→ TASK DETAILS:
Using the listing below, return every line that includes "build".

→ PROVIDED INFORMATION:
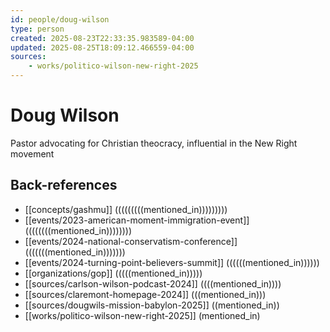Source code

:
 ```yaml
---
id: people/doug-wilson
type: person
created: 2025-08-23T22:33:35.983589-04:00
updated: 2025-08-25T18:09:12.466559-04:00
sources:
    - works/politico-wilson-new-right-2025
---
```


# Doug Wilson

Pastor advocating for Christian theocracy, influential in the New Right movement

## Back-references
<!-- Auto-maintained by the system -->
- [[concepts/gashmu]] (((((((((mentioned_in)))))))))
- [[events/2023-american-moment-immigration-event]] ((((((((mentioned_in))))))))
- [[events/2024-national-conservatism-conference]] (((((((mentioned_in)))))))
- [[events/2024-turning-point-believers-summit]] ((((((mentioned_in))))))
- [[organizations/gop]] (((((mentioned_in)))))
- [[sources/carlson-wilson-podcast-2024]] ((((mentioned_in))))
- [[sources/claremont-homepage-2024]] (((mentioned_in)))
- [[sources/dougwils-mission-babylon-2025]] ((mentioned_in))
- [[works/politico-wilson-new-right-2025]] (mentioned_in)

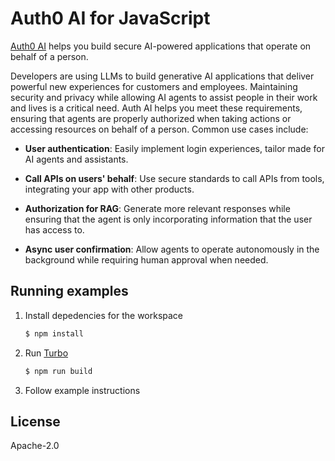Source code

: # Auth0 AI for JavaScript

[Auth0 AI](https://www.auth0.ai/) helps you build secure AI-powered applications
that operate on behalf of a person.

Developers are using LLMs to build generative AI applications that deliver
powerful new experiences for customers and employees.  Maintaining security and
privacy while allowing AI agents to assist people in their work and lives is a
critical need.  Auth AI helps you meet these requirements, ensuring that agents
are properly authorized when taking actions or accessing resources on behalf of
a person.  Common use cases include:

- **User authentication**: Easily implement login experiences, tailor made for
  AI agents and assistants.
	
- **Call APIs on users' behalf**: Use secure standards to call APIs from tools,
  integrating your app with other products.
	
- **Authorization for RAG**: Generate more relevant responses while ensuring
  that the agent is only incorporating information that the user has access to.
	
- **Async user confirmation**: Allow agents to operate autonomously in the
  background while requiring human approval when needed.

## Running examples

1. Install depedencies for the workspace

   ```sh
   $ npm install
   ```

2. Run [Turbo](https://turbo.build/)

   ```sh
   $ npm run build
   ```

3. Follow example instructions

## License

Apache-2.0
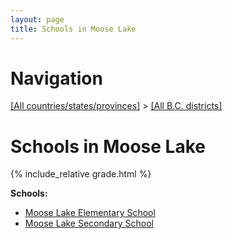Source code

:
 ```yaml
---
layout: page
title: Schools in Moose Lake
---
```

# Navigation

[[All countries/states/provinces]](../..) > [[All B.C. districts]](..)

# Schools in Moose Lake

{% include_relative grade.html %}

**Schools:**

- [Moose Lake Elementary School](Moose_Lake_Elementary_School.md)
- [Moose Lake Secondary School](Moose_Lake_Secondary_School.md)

→ ANSWER:
[Auth0 AI](https://www.auth0.ai/) helps you build secure AI-powered applications
Developers are using LLMs to build generative AI applications that deliver
2. Run [Turbo](https://turbo.build/)
   $ npm run build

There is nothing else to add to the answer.